Pretty good summation.:stupid:


----------



## WILLIA///M (Apr 15, 2002)

Webber - definitely
Villeneuve - 2nd best and possibly even the best option if he has the desire to race again
Coulthard - good marketing for a British based team I guess
Fisichella - huh?


----------



## Elwood (Dec 20, 2002)

Topaz330xi said:


> Webber - definitely
> Villeneuve - 2nd best and possibly even the best option if he has the desire to race again
> Coulthard - good marketing for a British based team I guess
> Fisichella - huh?


Would Fisi give up driving the 3rd Ferrari? Cause you know he's dying for at least the #2 Ferrari  Course there's always the appeal of a competative car.

How much do they have to fork over for Webber? I know this year's contract was ironclad with Jag but next season's?

Coulthard seems ready for retirement. Solid #2 tho a bit long in the tooth.

Jungle Jack sounds like an interesting option. He _used_ to be quick, but it's been ~5 years of driving a slow car.

Gene? eh. Pizzonia? Wasn't Pizzonia laughed out of Jag? Dixon? Does he know how to turn right yet?

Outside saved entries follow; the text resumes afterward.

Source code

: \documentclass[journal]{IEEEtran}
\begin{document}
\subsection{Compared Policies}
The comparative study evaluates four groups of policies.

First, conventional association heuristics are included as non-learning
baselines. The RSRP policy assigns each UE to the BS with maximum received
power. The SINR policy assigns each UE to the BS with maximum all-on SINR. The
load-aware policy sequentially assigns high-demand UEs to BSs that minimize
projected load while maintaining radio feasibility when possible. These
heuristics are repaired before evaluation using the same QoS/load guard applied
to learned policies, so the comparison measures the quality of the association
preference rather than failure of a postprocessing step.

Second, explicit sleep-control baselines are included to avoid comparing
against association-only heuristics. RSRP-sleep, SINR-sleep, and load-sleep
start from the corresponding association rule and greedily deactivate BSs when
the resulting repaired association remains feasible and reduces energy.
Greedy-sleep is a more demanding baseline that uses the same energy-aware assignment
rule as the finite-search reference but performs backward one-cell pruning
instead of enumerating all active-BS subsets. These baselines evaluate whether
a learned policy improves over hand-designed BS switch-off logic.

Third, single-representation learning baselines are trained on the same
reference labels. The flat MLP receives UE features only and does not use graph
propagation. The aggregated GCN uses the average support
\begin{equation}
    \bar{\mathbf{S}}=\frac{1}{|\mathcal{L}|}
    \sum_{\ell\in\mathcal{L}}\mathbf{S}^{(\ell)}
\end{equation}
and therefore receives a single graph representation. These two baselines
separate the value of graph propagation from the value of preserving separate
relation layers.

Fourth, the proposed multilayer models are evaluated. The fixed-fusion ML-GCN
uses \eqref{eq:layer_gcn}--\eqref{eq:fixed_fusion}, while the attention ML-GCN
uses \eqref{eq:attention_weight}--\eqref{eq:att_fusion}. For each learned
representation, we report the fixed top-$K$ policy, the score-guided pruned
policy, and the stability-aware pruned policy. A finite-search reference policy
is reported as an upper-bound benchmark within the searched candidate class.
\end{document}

Hell, I'd take Jeff Gordon...he has been at an awfull lot of F1 races/test lately


----------



## The Roadstergal (Sep 7, 2002)

Elwood said:


> Hell, I'd take Jeff Gordon...he has been at an awfull lot of F1 races/test lately


:stupid:

But I do think there's too much money in NASCAR and too much travel in F1 for it to be worth it to him. Besides, he's already a big fish in NASCAR; would he settle for being an F1 minnow (the #2)?


----------



## racerdave (Sep 15, 2003)

Gordon also doesn't strike me as someone who uses "creative truth," and all he's been saying lately is that if it had been 10 years ago, he'd have been all over it. But it's too late now and he's not considering it.


----------



## GregD (Feb 5, 2003)

Williams is going to want at least one very experienced driver, either Coulthard or JV probably paired with a young lion (Webber). They'll want someone that they get a reasonable baseline out of.

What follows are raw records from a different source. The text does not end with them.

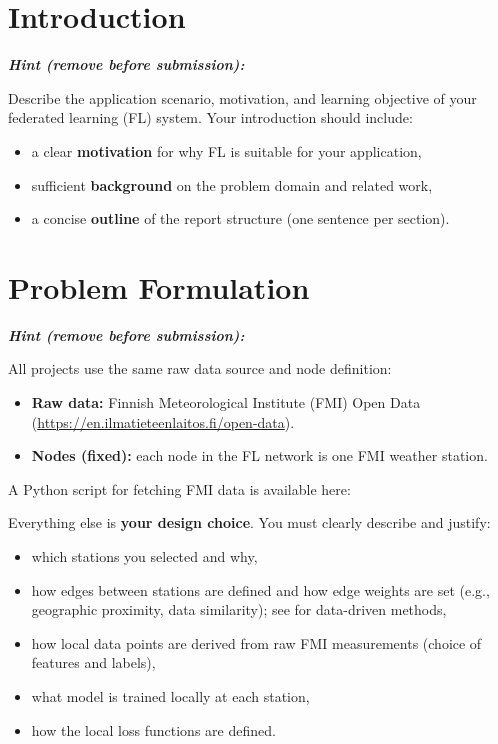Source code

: \documentclass{article}
\newenvironment{hint}{%
	\par\medskip\noindent
	\begin{minipage}[t]{\dimexpr\columnwidth-8mm}%
	\raggedright\itshape
	\textbf{Hint (remove before submission):}\space
}{%
	\end{minipage}\par\medskip
}
\begin{document}
\section{Introduction}
\label{sec:intro}

\begin{hint}
	Describe the application scenario, motivation, and learning objective of your
	federated learning (FL) system.
	Your introduction should include:
	\begin{itemize}
		\item a clear \textbf{motivation} for why FL is suitable for your application,
		\item sufficient \textbf{background} on the problem domain and related work,
		\item a concise \textbf{outline} of the report structure (one sentence per section).
	\end{itemize}
\end{hint}


\section{Problem Formulation}
\label{sec:pf}
\begin{hint}
	All projects use the same raw data source and node definition:
	\begin{itemize}
		\item \textbf{Raw data:} Finnish Meteorological Institute (FMI) Open Data
		(\url{https://en.ilmatieteenlaitos.fi/open-data}).
		\item \textbf{Nodes (fixed):} each node in the FL network is one FMI weather station.
	\end{itemize}
	A Python script for fetching FMI data is available here:

	\medskip
	Everything else is \textbf{your design choice}. You must clearly
	describe and justify:
	\begin{itemize}
		\item which stations you selected and why,
		\item how edges between stations are defined and how edge weights are set
		(e.g., geographic proximity, data similarity);
		see \cite[Ch.~7]{Jung2025} for data-driven methods,
		\item how local data points are derived from raw FMI measurements
		(choice of features and labels),
		\item what model is trained locally at each station,
		\item how the local loss functions are defined.
	\end{itemize}
\end{hint}
\end{document}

Who's better at getting a good setup, DC or JV? Haven't been following F1 enough the last few years to have a good idea about this.


----------



## racerdave (Sep 15, 2003)

GregD said:


> Who's better at getting a good setup, DC or JV? Haven't been following F1 enough the last few years to have a good idea about this.

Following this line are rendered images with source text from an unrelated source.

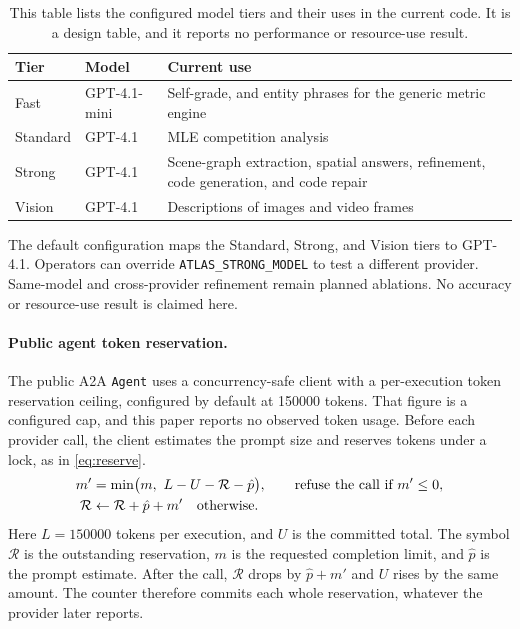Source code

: \documentclass{article}
\begin{document}
\begin{table}[t]
\centering
\caption{This table lists the configured model tiers and their uses in the current code. It is a design table, and it reports no performance or resource-use result.}
\label{tab:model_tiers}
\begin{tabular}{@{}ll>{\raggedright\arraybackslash}p{7.4cm}@{}}
\toprule
\textbf{Tier} & \textbf{Model} & \textbf{Current use} \\
\midrule
Fast     & GPT-4.1-mini & Self-grade, and entity phrases for the generic metric engine \\
Standard & GPT-4.1      & MLE competition analysis \\
Strong   & GPT-4.1      & Scene-graph extraction, spatial answers, refinement, code generation, and code repair \\
Vision   & GPT-4.1      & Descriptions of images and video frames \\
\bottomrule
\end{tabular}
\end{table}

The default configuration maps the Standard, Strong, and Vision tiers to GPT-4.1. Operators can override \texttt{ATLAS\_STRONG\_MODEL} to test a different provider. Same-model and cross-provider refinement remain planned ablations. No accuracy or resource-use result is claimed here.

\paragraph{Public agent token reservation.}
The public A2A \texttt{Agent} uses a concurrency-safe client with a per-execution token reservation ceiling, configured by default at \num{150000} tokens. That figure is a configured cap, and this paper reports no observed token usage. Before each provider call, the client estimates the prompt size and reserves tokens under a lock, as in \cref{eq:reserve}.
\begin{align}
  m' &= \min\bigl(m,\ L - U - \mathcal{R} - \hat{p}\bigr), \qquad \text{refuse the call if } m' \le 0, \notag\\
  \mathcal{R} &\leftarrow \mathcal{R} + \hat{p} + m' \quad \text{otherwise}. \label{eq:reserve}
\end{align}
Here $L = \num{150000}$ tokens per execution, and $U$ is the committed total. The symbol $\mathcal{R}$ is the outstanding reservation, $m$ is the requested completion limit, and $\hat{p}$ is the prompt estimate. After the call, $\mathcal{R}$ drops by $\hat{p} + m'$ and $U$ rises by the same amount. The counter therefore commits each whole reservation, whatever the provider later reports.
\end{document}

Hmm... tough call. I would probably say DC, but the BAR was not great last year (duh) and JV's race pace often wasn't bad... just the car blew up.

I'd like to see JV get one more shot at a good ride. DC had good rides with McLaren -- and Hakkinen won the championships, not DC.

Give JV a very incentive-laden, one-year deal and see what happens. It won't cost a lot of money unless he produces... to which it's a win-win scenario.


----------



## The Roadstergal (Sep 7, 2002)

Alex Baumann said:


> You mean Trulli , no ?


 :eeps:


----------



## Alex Baumann (Dec 19, 2001)

The Roadstergal said:


> :eeps:


LOL! :rofl:

WTF ??


----------



## Pinecone (Apr 3, 2002)

My take:

Webber - good choice, up and coming, lots of fire, goes fast for the car

DC - maybe, long in the tooth, but might be good for set up

JV- NO, no fire, expects too much, both money and catering to him as numero uno. Strange that as soon as he leaves, BAR has podiums. Not just other "fixes" but the team seems to work together better.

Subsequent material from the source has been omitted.